Molecular sorting for resource efficiency: new separation and recycling processes
Decreasing supplies of raw materials, rapidly increasing demand in newly industrializing countries and increasingly tough environmental regulations – all these factors have contributed to the soaring price of raw materials. The only way to resolve this situation is through more efficient recycling management and improved separation and sorting technologies.
Researchers from the Fraunhofer-Gesellschaft in Germany will take on this challenge in a pioneering new project, funded as part of the Fraunhofer-Gesellschaft’s “Markets Beyond Tomorrow” research programme.
On 20th July 2011 the project “Molecular Sorting for Resource Efficiency”, coordinated by the Fraunhofer Institute for Chemical Technology ICT in Pfinztal, Germany, was officially started.
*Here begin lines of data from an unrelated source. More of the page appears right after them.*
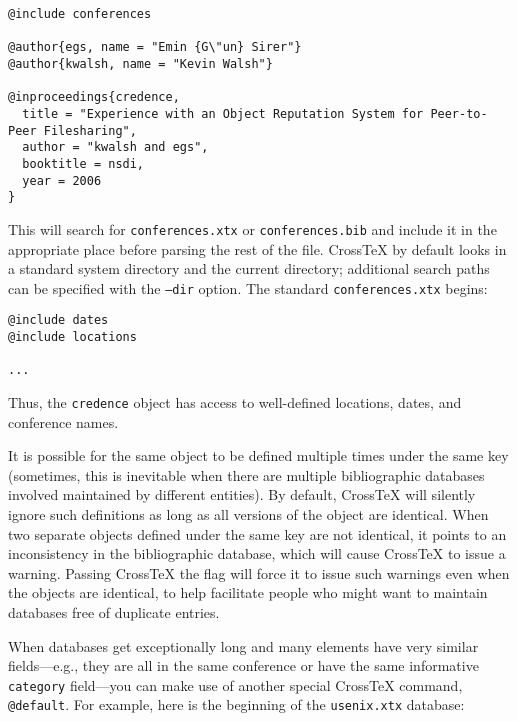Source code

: \documentclass{article}
\newcommand{\XTeX}{Cross\TeX}
\begin{document}
\begin{small}\begin{verbatim}
@include conferences

@author{egs, name = "Emin {G\"un} Sirer"}
@author{kwalsh, name = "Kevin Walsh"}

@inproceedings{credence,
  title = "Experience with an Object Reputation System for Peer-to-Peer Filesharing",
  author = "kwalsh and egs",
  booktitle = nsdi,
  year = 2006
}
\end{verbatim}\end{small}

This will search for \texttt{conferences.xtx} or \texttt{conferences.bib} and include it in the appropriate place before parsing the rest of the file. \XTeX{} by default looks in a standard system directory and the current directory; additional search paths can be specified with the \texttt{--dir} option. The standard \texttt{conferences.xtx} begins:

\begin{small}\begin{verbatim}
@include dates
@include locations

...
\end{verbatim}\end{small}

Thus, the \texttt{credence} object has access to well-defined locations, dates, and conference names.

It is possible for the same object to be defined multiple times under the 
same key (sometimes, this is inevitable when there are multiple bibliographic
databases involved maintained by different entities). By default, \XTeX{}
will silently ignore such definitions as long as all versions of the object
are identical. When two separate objects defined under the same key are not
identical, it points to an inconsistency in the bibliographic database, which
will cause \XTeX{} to issue a warning. Passing \XTeX{} the  flag will force it to issue such warnings even when the objects are identical,
to help facilitate people who might want to maintain databases free of
duplicate entries.

When databases get exceptionally long and many elements have very similar fields---e.g., they are all in the same conference or have the same informative \texttt{category} field---you can make use of another special \XTeX{} command, \texttt{@default}. For example, here is the beginning of the \texttt{usenix.xtx} database:
\end{document}
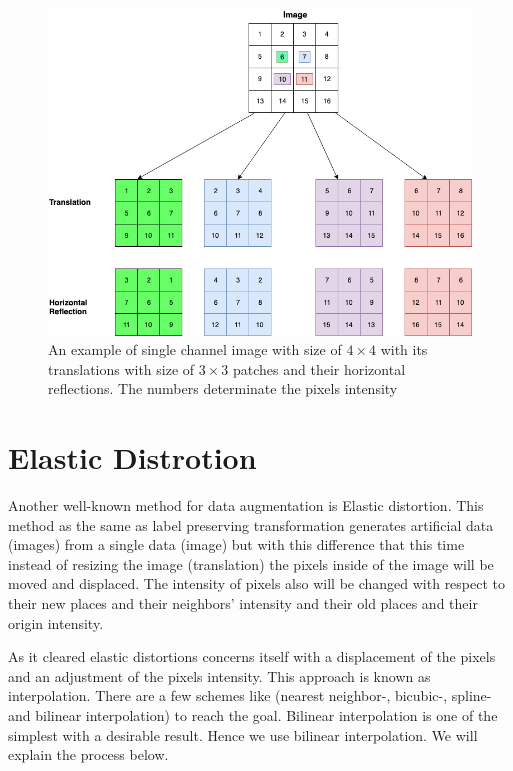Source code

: \begin{figure}
  \centering
  \label{fig:label-preserving-trasformation}
  \includegraphics[width=1\textwidth]{fig/label-preserving-transformation}
  \caption{An example of single channel image with size of $4\times4$ with its translations with size of $3\times3$ patches and their horizontal reflections. The numbers determinate the pixels intensity}
\end{figure}


\section{Elastic Distrotion}
\label{tit:elastic-distrotion}
Another well-known method for data augmentation is Elastic distortion. This method as the same as label preserving transformation generates artificial data (images) from a single data (image) but with
this difference that this time instead of resizing the image (translation) the pixels inside of the image will be moved and displaced. The intensity of pixels also will be changed with respect to
their new places and their neighbors' intensity and their old places and their origin intensity.

As it cleared elastic distortions concerns itself with a displacement of the pixels and an adjustment of the pixels intensity. This approach is known as interpolation. There are a few schemes like
(nearest neighbor-, bicubic-,  spline- and bilinear interpolation) to reach the goal. Bilinear interpolation is one of the simplest with a desirable result. Hence we use bilinear interpolation. We
will explain the process below.


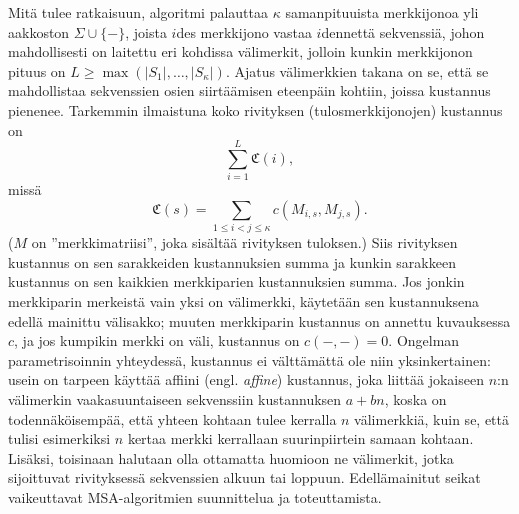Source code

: \documentclass[finnish]{tktltiki2}
\theoremstyle{definition}
\theoremstyle{remark}
\begin{document}
Mitä tulee ratkaisuun, algoritmi palauttaa $\kappa$ samanpituuista merkkijonoa yli aakkoston $\Sigma \cup \{ - \}$, joista $i$des merkkijono vastaa $i$dennettä sekvenssiä, johon mahdollisesti on laitettu eri kohdissa välimerkit, jolloin kunkin merkkijonon pituus on $L \geq \max(|S_1|, \dots, |S_\kappa|)$. Ajatus välimerkkien takana on se, että se mahdollistaa sekvenssien osien siirtäämisen eteenpäin kohtiin, joissa kustannus pienenee. Tarkemmin ilmaistuna koko rivityksen (tulosmerkkijonojen) kustannus on
\[
\sum_{i = 1}^L \mathfrak{C}(i),
\]
missä 
\[
\mathfrak{C}(s) = \sum_{1 \leq i < j \leq \kappa} c(M_{i, s}, M_{j, s}).
\]
($M$ on ''merkkimatriisi'', joka sisältää rivityksen tuloksen.) Siis rivityksen kustannus on sen sarakkeiden kustannuksien summa ja kunkin sarakkeen kustannus on sen kaikkien merkkiparien kustannuksien summa. Jos jonkin merkkiparin merkeistä vain yksi on välimerkki, käytetään sen kustannuksena edellä mainittu välisakko; muuten merkkiparin kustannus on annettu kuvauksessa $c$, ja jos kumpikin merkki on väli, kustannus on $c(-,-) = 0$. Ongelman parametrisoinnin yhteydessä, kustannus ei välttämättä ole niin yksinkertainen: usein on tarpeen käyttää affiini (engl. \textit{affine}) kustannus, joka liittää jokaiseen $n$:n välimerkin vaakasuuntaiseen sekvenssiin  kustannuksen $a + bn$, koska on todennäköisempää, että yhteen kohtaan tulee kerralla $n$ välimerkkiä, kuin se, että tulisi esimerkiksi $n$ kertaa merkki kerrallaan suurinpiirtein samaan kohtaan. Lisäksi, toisinaan halutaan olla ottamatta huomioon ne välimerkit, jotka sijoittuvat rivityksessä sekvenssien alkuun tai loppuun. Edellämainitut seikat vaikeuttavat MSA-algoritmien suunnittelua ja toteuttamista.
 
\end{document}

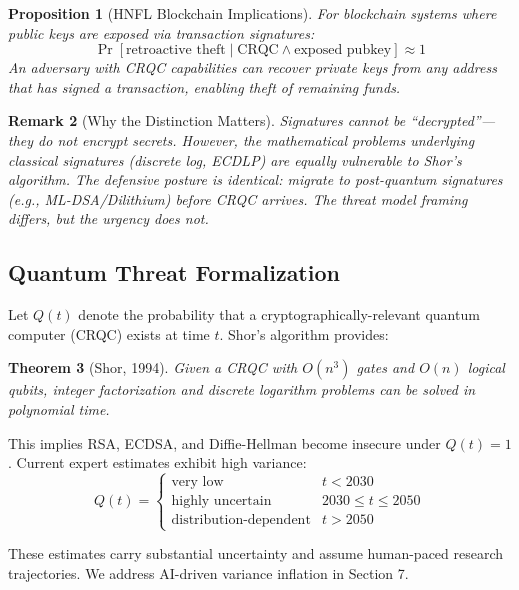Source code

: \documentclass[11pt,a4paper]{article}
\newtheorem{theorem}{Theorem}[section]
\newtheorem{proposition}[theorem]{Proposition}
\newtheorem{remark}[theorem]{Remark}
\begin{document}
\begin{proposition}[HNFL Blockchain Implications]
For blockchain systems where public keys are exposed via transaction signatures:
\begin{equation}
\Pr[\text{retroactive theft} \mid \text{CRQC} \land \text{exposed pubkey}] \approx 1
\end{equation}
An adversary with CRQC capabilities can recover private keys from any address that has signed a transaction, enabling theft of remaining funds.
\end{proposition}

\begin{remark}[Why the Distinction Matters]
Signatures cannot be ``decrypted''---they do not encrypt secrets. However, the \textit{mathematical problems} underlying classical signatures (discrete log, ECDLP) are equally vulnerable to Shor's algorithm. The defensive posture is identical: migrate to post-quantum signatures (e.g., ML-DSA/Dilithium) before CRQC arrives. The threat model framing differs, but the urgency does not.
\end{remark}

\subsection{Quantum Threat Formalization}

Let $Q(t)$ denote the probability that a cryptographically-relevant quantum computer (CRQC) exists at time $t$. Shor's algorithm provides:

\begin{theorem}[Shor, 1994]
Given a CRQC with $O(n^3)$ gates and $O(n)$ logical qubits, integer factorization and discrete logarithm problems can be solved in polynomial time.
\end{theorem}

This implies RSA, ECDSA, and Diffie-Hellman become insecure under $Q(t) = 1$. Current expert estimates exhibit high variance:
\begin{equation}
Q(t) = \begin{cases}
\text{very low} & t < 2030 \\
\text{highly uncertain} & 2030 \leq t \leq 2050 \\
\text{distribution-dependent} & t > 2050
\end{cases}
\end{equation}

These estimates carry substantial uncertainty and assume human-paced research trajectories. We address AI-driven variance inflation in Section 7.
\end{document}
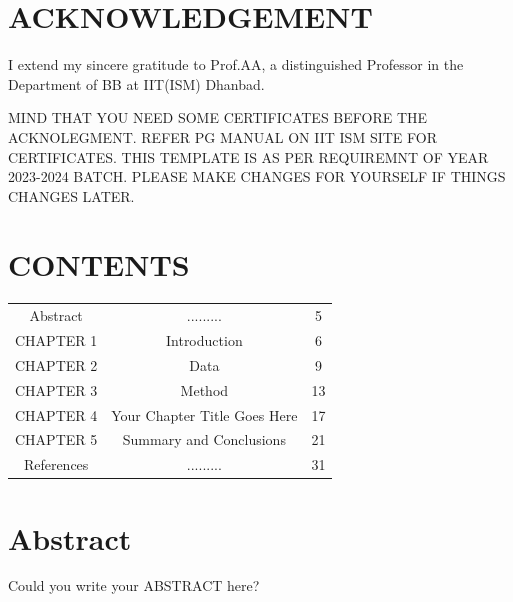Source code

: \documentclass[12pt]{article}
\begin{document}

\newpage
\clearpage 
\setcounter{page}{1}  %


\section*{ACKNOWLEDGEMENT}
I extend my sincere gratitude to Prof.AA, a distinguished Professor in the Department of BB at IIT(ISM) Dhanbad. 

MIND THAT YOU NEED SOME CERTIFICATES BEFORE THE ACKNOLEGMENT. REFER PG MANUAL ON IIT ISM SITE FOR CERTIFICATES. 
THIS TEMPLATE IS AS PER REQUIREMNT OF YEAR 2023-2024 BATCH. PLEASE MAKE CHANGES FOR YOURSELF IF THINGS CHANGES LATER.


\newpage
\section*{CONTENTS}
\begin{tabular}{ccc}

 Abstract  &  .........                  &  5 \\
CHAPTER 1  & Introduction                &  6 \\
CHAPTER 2  &  Data                       &  9 \\
CHAPTER 3  & Method                      &  13 \\
CHAPTER 4  & Your Chapter Title Goes Here   &  17 \\
CHAPTER 5  &  Summary and Conclusions    &  21 \\
References & .........                   & 31

\end{tabular}

\newpage
\section*{}
\listoftables


\section*{}
\listoffigures

\newpage
\section*{Abstract}
Could you write your ABSTRACT here?
\end{document}

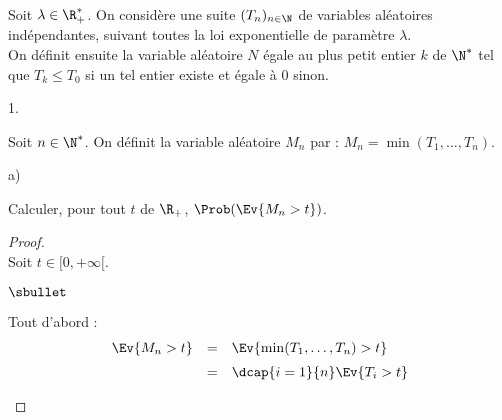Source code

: \documentclass[11pt]{article}%
\begin{document}
\noindent %
Soit $\lambda \in \R_+^*$. On considère une suite $(T_n)_{n \in \N}$
de variables aléatoires indépendantes, suivant toutes la loi
exponentielle de paramètre $\lambda$.\\
On définit ensuite la variable aléatoire $N$ égale au plus petit
entier $k$ de $\N^*$ tel que $T_k \leq T_0$ si un tel entier existe et
égale à $0$ sinon.
\begin{noliste}{1.}
  \setlength{\itemsep}{4mm}
  \setcounter{enumi}{3}
\item Soit $n \in \N^*$. On définit la variable aléatoire $M_n$ par :
  $M_n  = \min(T_1, \ldots, T_n)$.
  \begin{noliste}{a)}
    \setlength{\itemsep}{2mm}
  \item Calculer, pour tout $t$ de $\R_+$, $\Prob(\Ev{M_n > t})$.
    \begin{proof}~\\
      Soit $t \in [0,+\infty[$.
      \begin{noliste}{$\sbullet$}
      \item Tout d'abord :
        \[
          \begin{array}{rcl}
            \Ev{M_n >t}
            & = & \Ev{\min(T_1, \ldots, T_n) > t}
            \\[.2cm]
            & = & \dcap{i=1}{n} \Ev{T_i > t}
          \end{array}
        \]


        \newpage
        

\end{noliste}
\end{proof}
\end{noliste}
\end{noliste}
\end{document}
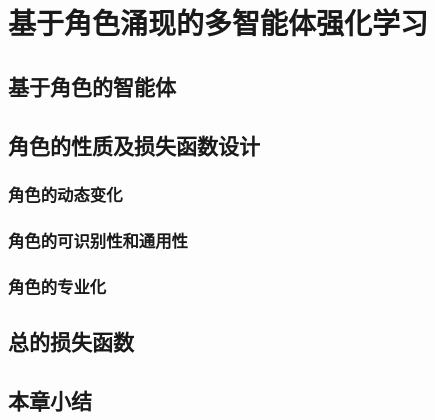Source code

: 
\chapter{基于角色涌现的多智能体强化学习}
\section{基于角色的智能体}

\section{角色的性质及损失函数设计}
\subsection{角色的动态变化}

\subsection{角色的可识别性和通用性}

\subsection{角色的专业化}

\section{总的损失函数}

\section{本章小结}

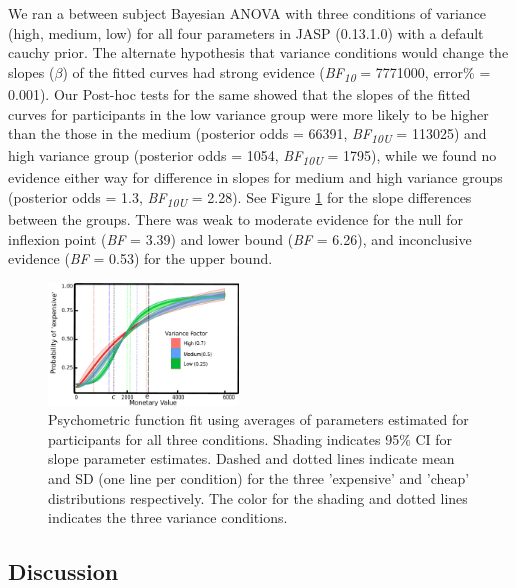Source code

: \documentclass[10pt,letterpaper]{article}
\begin{document}
We ran a between subject Bayesian ANOVA with three conditions of variance (high, medium, low) for all four parameters in JASP (0.13.1.0) with a default cauchy prior. The alternate hypothesis that variance conditions would change the slopes ($\beta$) of the fitted curves had strong evidence (\textit{BF\textsubscript{10}} = 7771000, error\% = 0.001). Our Post-hoc tests for the same showed that the slopes of the fitted curves for participants in the low variance group were more likely to be higher than the those in the medium (posterior odds = 66391,  \textit{BF\textsubscript{10U}} = 113025) and high variance group (posterior odds = 1054,  \textit{BF\textsubscript{10U}} = 1795), while we found no evidence either way for difference in slopes for medium and high variance groups (posterior odds = 1.3,  \textit{BF\textsubscript{10U}} = 2.28). See Figure \ref{fig:my_label} for the slope differences between the groups. There was weak to moderate evidence for the null for inflexion point (\textit{BF} = 3.39) and lower bound (\textit{BF} = 6.26), and inconclusive evidence (\textit{BF} = 0.53) for the upper bound.


\begin{figure}[h!]
    \centering
    \includegraphics[width=0.45\textwidth]{results/slope.pdf}
    \caption{Psychometric function fit using averages of parameters estimated for participants for all three conditions. Shading indicates 95\% CI for slope parameter estimates. Dashed and dotted lines indicate mean and SD (one line per condition) for the three 'expensive' and 'cheap' distributions respectively. The color for the shading and dotted lines indicates the three variance conditions.}
    \label{fig:my_label}
\end{figure}

\subsection{Discussion}
\end{document}
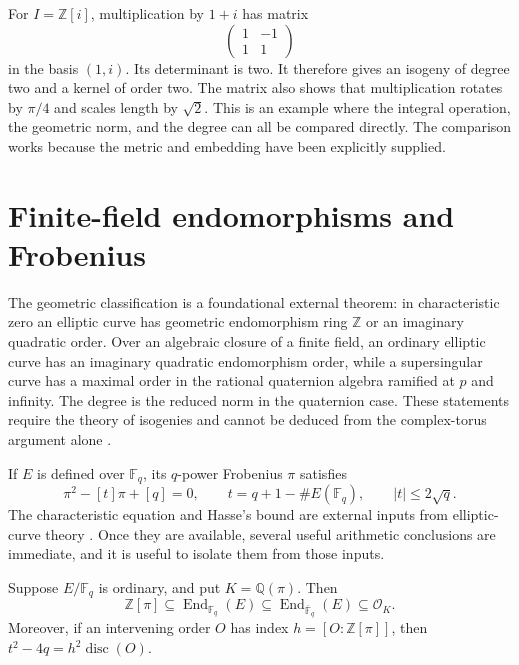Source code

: \begin{example}
For $I=\mathbb Z[i]$, multiplication by $1+i$ has matrix
\[
 \begin{pmatrix}1&-1\\1&1\end{pmatrix}
\]
in the basis $(1,i)$. Its determinant is two. It therefore gives
an isogeny of degree two and a kernel of order two. The matrix
also shows that multiplication rotates by $\pi/4$ and scales
length by $\sqrt2$. This is an example where the integral
operation, the geometric norm, and the degree can all be compared
directly. The comparison works because the metric and embedding
have been explicitly supplied.
\end{example}

\section{Finite-field endomorphisms and Frobenius}

The geometric classification is a foundational external theorem:
in characteristic zero an elliptic curve has geometric endomorphism
ring $\mathbb Z$ or an imaginary quadratic order. Over an algebraic
closure of a finite field, an ordinary elliptic curve has an
imaginary quadratic endomorphism order, while a supersingular curve
has a maximal order in the rational quaternion algebra ramified at
$p$ and infinity. The degree is the reduced norm in the quaternion
case. These statements require the theory of isogenies and cannot
be deduced from the complex-torus argument alone
\cite[Theorem~42.1.9]{Voight2021Supersingular}.

If $E$ is defined over $\mathbb F_q$, its $q$-power Frobenius
$\pi$ satisfies
\[
 \pi^2-[t]\pi+[q]=0,
 \qquad t=q+1-\#E(\mathbb F_q),
 \qquad |t|\le2\sqrt q.
\]
The characteristic equation and Hasse's bound are external inputs
from elliptic-curve theory \cite{Sutherland2023Hasse,Sutherland2023EndAlgebras}.
Once they are available, several useful arithmetic conclusions
are immediate, and it is useful to isolate them from those inputs.

\begin{proposition}
Suppose $E/\mathbb F_q$ is ordinary, and put
$K=\mathbb Q(\pi)$. Then
\[
 \mathbb Z[\pi]\subseteq\operatorname{End}_{\mathbb F_q}(E)
 \subseteq\operatorname{End}_{\overline{\mathbb F}_q}(E)
 \subseteq\mathcal O_K.
\]
Moreover, if an intervening order $O$ has index
$h=[O:\mathbb Z[\pi]]$, then
$t^2-4q=h^2\operatorname{disc}(O)$.
\end{proposition}

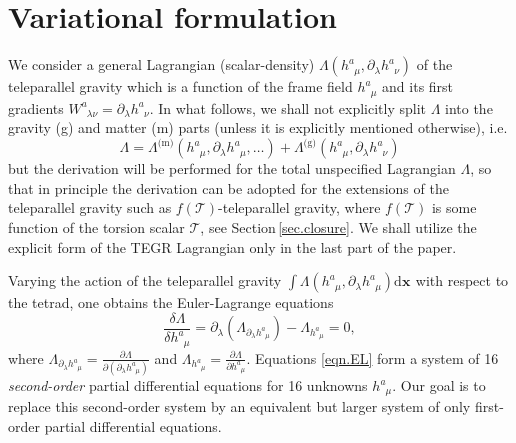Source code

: \documentclass[
10pt, %
a4paper, %
oneside, %
twocolumn,
headinclude,footinclude, %
BCOR5mm, %
]{scrartcl}
\newcommand{\pd}[1]{\partial_{#1}}
\newcommand{\dx}[1]{{\bm{\mathrm{d}x}^{#1}}}
\newcommand{\tetrsymbol}{h}
\newcommand{\tetr}[2]{\tetrsymbol^{#1}_{\phantom{#1}#2}}
\newcommand{\w}[2]{W^{#1}_{\phantom{#1}#2}}
\newcommand{\Lag}{\Lambda}	%
\newcommand{\LCsymb}{\bm{\in}}    %
\newcommand{\LCtens}{\varepsilon} %
\newcommand{\Tscal}{\mathcal{T}}		%
\begin{document}
	
	
	
	
	
	
	\section{Variational formulation}
	
	We consider a general Lagrangian (scalar-density) $ 
	\Lag(\tetr{a}{\mu},\pd{\lambda}\tetr{a}{\nu}) $ 
	of the teleparallel gravity which is a function of the frame field $ \tetr{a}{\mu} $ and its 
	first 
	gradients $ \w{a}{\lambda\nu} = \pd{\lambda}\tetr{a}{\nu} $. In what follows, we shall not 
	explicitly split $ \Lag $ 
	into the gravity (g) and matter (m) parts (unless it is explicitly mentioned otherwise), i.e. 
	\begin{equation}\label{eqn.Lagr.split}
		\Lag = \Lag^\text{(m)}(\tetr{a}{\mu},\pd{\lambda}\tetr{a}{\mu},\ldots) + 
		\Lag^\text{(g)}(\tetr{a}{\mu},\pd{\lambda}\tetr{a}{\nu}) 
	\end{equation}
	but the 
	derivation will be performed for the total unspecified Lagrangian $ \Lag $, so that in 
	principle 
	the derivation 
	can be adopted for the extensions of the teleparallel gravity such as $ f(\Tscal) 
	$-teleparallel 
	gravity, 
	where $ f(\Tscal) $ is some function of the torsion scalar $ \Tscal $, see 
	Section\,\ref{sec.closure}. We shall utilize the explicit form 
	of the TEGR Lagrangian only in the last part of the paper.
	
	Varying the action of the teleparallel gravity $ \int 
	\Lag(\tetr{a}{\mu},\pd{\lambda}\tetr{a}{\mu}) 
	\bm{\dx{}}$ 
	with respect to 
	the tetrad, one obtains the Euler-Lagrange equations 
	\begin{equation}\label{eqn.EL}
		\frac{\delta \Lambda}{\delta\tetr{a}{\mu}} = \pd{\lambda}(\Lag_{\pd{\lambda}\tetr{a}{\mu}}) 
		- 
		\Lag_{\tetr{a}{\mu}} = 0,
	\end{equation}
	where $ \Lag_{\pd{\lambda}\tetr{a}{\mu}} = \frac{\partial 
		\Lag}{\partial(\pd{\lambda}\tetr{a}{\mu})} $ and $ 
	\Lag_{\tetr{a}{\mu}} = \frac{\partial \Lag}{\partial\tetr{a}{\mu}} $. Equations \eqref{eqn.EL} 
	form a system of 16 \emph{second-order} partial differential equations for 
	16 unknowns $ \tetr{a}{\mu} $. Our goal is to replace this second-order system by an equivalent 
	but 
	larger system of only first-order partial differential equations.
	
\end{document}
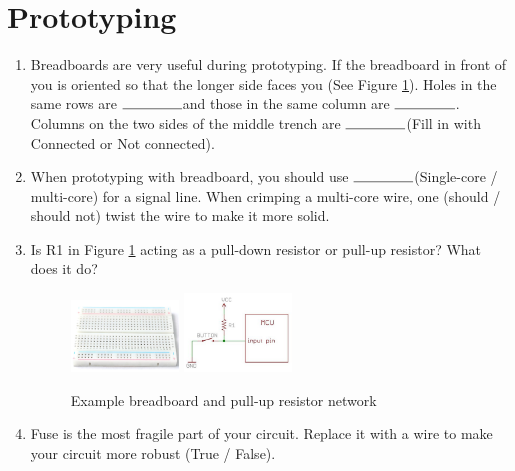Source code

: \documentclass{article}
\newcommand{\ans}{$\rule{1.5cm}{0.15mm}$}
\begin{document}
\section{Prototyping}
\begin{enumerate}
	\item Breadboards are very useful during prototyping. If the breadboard in front of you is oriented so that the longer side faces you (See Figure \ref{fig:bread}). Holes in the same rows are \ans and those in the same column are \ans. Columns on the two sides of the middle trench are \ans (Fill in with Connected or Not connected). 
	\item When prototyping with breadboard, you should use \ans (Single-core / multi-core) for a signal line. When crimping a multi-core wire, one (should / should not) twist the wire to make it more solid. 
	\item Is R1 in Figure \ref{fig:bread} acting as a pull-down resistor or pull-up resistor? What does it do?
	\begin{figure}[h]
		\center
		\includegraphics[width=0.27\textwidth, keepaspectratio]{bread}
		\includegraphics[width=0.27\textwidth, keepaspectratio]{pull}
		\caption{Example breadboard and pull-up resistor network}
		\label{fig:bread}
	\end{figure}
	\item Fuse is the most fragile part of your circuit. Replace it with a wire to make your circuit more robust (True / False).
\end{enumerate}
\end{document}
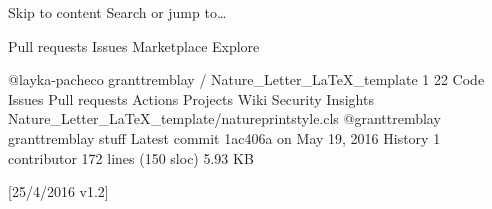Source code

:Skip to content
Search or jump to…

Pull requests
Issues
Marketplace
Explore
 
@layka-pacheco 
granttremblay
/
Nature_Letter_LaTeX_template
1
22
Code
Issues
Pull requests
Actions
Projects
Wiki
Security
Insights
Nature_Letter_LaTeX_template/natureprintstyle.cls
@granttremblay
granttremblay stuff
Latest commit 1ac406a on May 19, 2016
 History
 1 contributor
172 lines (150 sloc)  5.93 KB
  

[25/4/2016 v1.2]


\RequirePackage{times}
\RequirePackage{cite}
\RequirePackage{ifthen}
\RequirePackage[total={18.2cm,24.4cm},centering]{geometry}
\RequirePackage{scalefnt}
\RequirePackage{type1cm}
\RequirePackage{color}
The opening reception was attended by over twenty Fraunhofer researchers, representatives of the VDMA and of the president of the Fraunhofer-Gesellschaft.
The aim of the project is to close the gaps in material cycles with innovative recycling processes, which will enable resources already present in Germany to be recovered and reused in high-value applications. Starting with low concentrations of finely dispersed materials, or contaminated material flows, the developed processes will recover high-quality materials (of equal value to primary materials) on an industrial level. Examples include highly-transparent glasses, rare metals from slags and gases, and high-quality wood materials from wood scrap. The project will develop techniques for waste streams of glass, wood, composite materials, slags and hot gasses, and by the end of the project the developed processes should also be applicable to other material flows.
“These technologies have a huge application potential”, explains project leader Dr. Jörg Woidasky. “We estimate a market of 2 billion € for these technologies by 2020. Germany has taken on a leading position in this field, and in the commercialization of its developments on both a national and international level.”
The project will run for 3 years, and has received 4.5 million € funding from the Fraunhofer-Gesellschaft. Beside the Fraunhofer Institute for Chemical Technology ICT in Pfinztal, the other partners in the project are the Institute for Silicate Research ISC (Würzburg), the Institute for Wood Research – Wilhelm-Klauditz-Institut WKI (Braunschweig), the Institute for Building Physics IBP (Holzkirchen/Stuttgart), the Institute for Ceramic Technologies and Systems IKTS (Dresden), the Institute for Interfacial Engineering and Biotechnology IGB (Stuttgart) and the Institute for Systems and Innovation Research ISI (Karlsruhe).